CAA updates programs, revises and adds courses

Brooke Schwartz, Administration Reporter

Many changes to the women’s studies program were made during last Thursday’s Council on Academic Affairs meeting, and some additions to the Spanish, psychology and geology programs.

First for the women’s studies program, a new course called Studies of Sexuality and Gender Diversity was proposed to the council as a potential add to the program.

The course, which would be a 2000 level course, was added with unanimous approval.

The second proposal for women’s studies was to update the 4000 level course, Feminist Theory’s.

The course had not been updated since 1988, said Jeannie Ludlow, the coordinator of women’s studies, and the revisions passed unanimously.

Another course addition to women’s studies, the addition of a 4000 level course titled Queer Theory, was unanimously passed.

The women’s studies name is also being changed by executive action from women’s studies to women’s, gender and sexuality studies.

Ludlow said this change is to keep Eastern relevant and up to date with this field of study.

“(The new courses and the name change) brings us in line with the newest research in the field,” Ludlow said.

Spanish also proposed the addition of a new course titled Spanish for the Healthcare Professions.

This course could be used to fulfill a student’s foreign language requirement, but cannot be taken for credit if students have already taken Spanish 1102.

Professor of German Christiane Eydt-Beebe, who presented the course proposal on behalf of the foreign language department, said the goal for this course is to increase outreach.

“We are meeting a need with this course. Many students at EIU major in health promotions, biology, or pre-nursing. Many of them haven’t yet met foreign language requirements in, for example high school,” Eydt-Beebe said. “So, this course will allow them to choose a course that will help them complete this requirement while developing skills needed in their profession.”

Professor of geography Christopher Laingen presented the next item to be voted on, revision of the course Food and Agriculture to allow the course to become more accessible to a wider variety of students.
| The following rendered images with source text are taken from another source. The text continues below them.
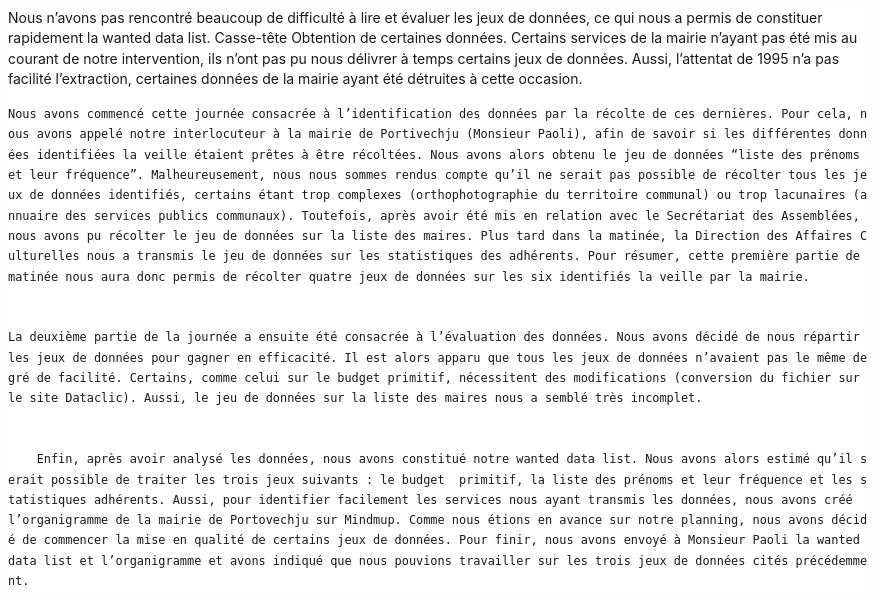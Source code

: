    <td>Nous n’avons pas rencontré beaucoup de difficulté à lire et évaluer les jeux de données, ce qui nous a permis de constituer rapidement la wanted data list. 
   </td>
  </tr>
  <tr>
   <td>Casse-tête 
   </td>
   <td>Obtention de certaines données. Certains services de la mairie n’ayant pas été mis au courant de notre intervention, ils n’ont pas pu nous délivrer à temps certains jeux de données. Aussi, l’attentat de 1995 n’a pas facilité l’extraction, certaines données de la mairie ayant été détruites à cette occasion. 
   </td>
  </tr>
  <tr>
   <td>
   </td>
   <td>
   </td>
  </tr>
  <tr>
   <td>
   </td>
   <td>
   </td>
  </tr>
</table>



    Nous avons commencé cette journée consacrée à l’identification des données par la récolte de ces dernières. Pour cela, nous avons appelé notre interlocuteur à la mairie de Portivechju (Monsieur Paoli), afin de savoir si les différentes données identifiées la veille étaient prêtes à être récoltées. Nous avons alors obtenu le jeu de données “liste des prénoms et leur fréquence”. Malheureusement, nous nous sommes rendus compte qu’il ne serait pas possible de récolter tous les jeux de données identifiés, certains étant trop complexes (orthophotographie du territoire communal) ou trop lacunaires (annuaire des services publics communaux). Toutefois, après avoir été mis en relation avec le Secrétariat des Assemblées, nous avons pu récolter le jeu de données sur la liste des maires. Plus tard dans la matinée, la Direction des Affaires Culturelles nous a transmis le jeu de données sur les statistiques des adhérents. Pour résumer, cette première partie de matinée nous aura donc permis de récolter quatre jeux de données sur les six identifiés la veille par la mairie. 


    La deuxième partie de la journée a ensuite été consacrée à l’évaluation des données. Nous avons décidé de nous répartir les jeux de données pour gagner en efficacité. Il est alors apparu que tous les jeux de données n’avaient pas le même degré de facilité. Certains, comme celui sur le budget primitif, nécessitent des modifications (conversion du fichier sur le site Dataclic). Aussi, le jeu de données sur la liste des maires nous a semblé très incomplet.  


    	Enfin, après avoir analysé les données, nous avons constitué notre wanted data list. Nous avons alors estimé qu’il serait possible de traiter les trois jeux suivants : le budget  primitif, la liste des prénoms et leur fréquence et les statistiques adhérents. Aussi, pour identifier facilement les services nous ayant transmis les données, nous avons créé l’organigramme de la mairie de Portovechju sur Mindmup. Comme nous étions en avance sur notre planning, nous avons décidé de commencer la mise en qualité de certains jeux de données. Pour finir, nous avons envoyé à Monsieur Paoli la wanted data list et l’organigramme et avons indiqué que nous pouvions travailler sur les trois jeux de données cités précédemment.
Laingen has been teaching this course since 2009, and since then he has learned a lot about how the course should be updated and how the information taught could be used, he said.

“As I came to teach this course and develop it and revise it over the years, I just came to understand how little people know about where their food comes from and it’s something that’s so important to each and every one of us,” Laingen said. “We hear a lot about food and we know a lot about food and food movements, and there’s a lot of courses taught like that at different schools, even here, but there’s very little taught about where that food actually comes from.”

The psychology minor has also been updated, with the two recent courses that were added to the major, Neuropsychology and Human Memory, also being added to the requirements of a minor.

CAA recording secretary Janet Fopay is leaving the CAA for an interim position out of the college of sciences as a certification officer.

The CAA all said that Fopay will be missed, and there is now a position to be filled with debate continuing about whether CAA bylaws will need to be suspended so a voting member will be able to keep minutes until Fopay’s absence is filled.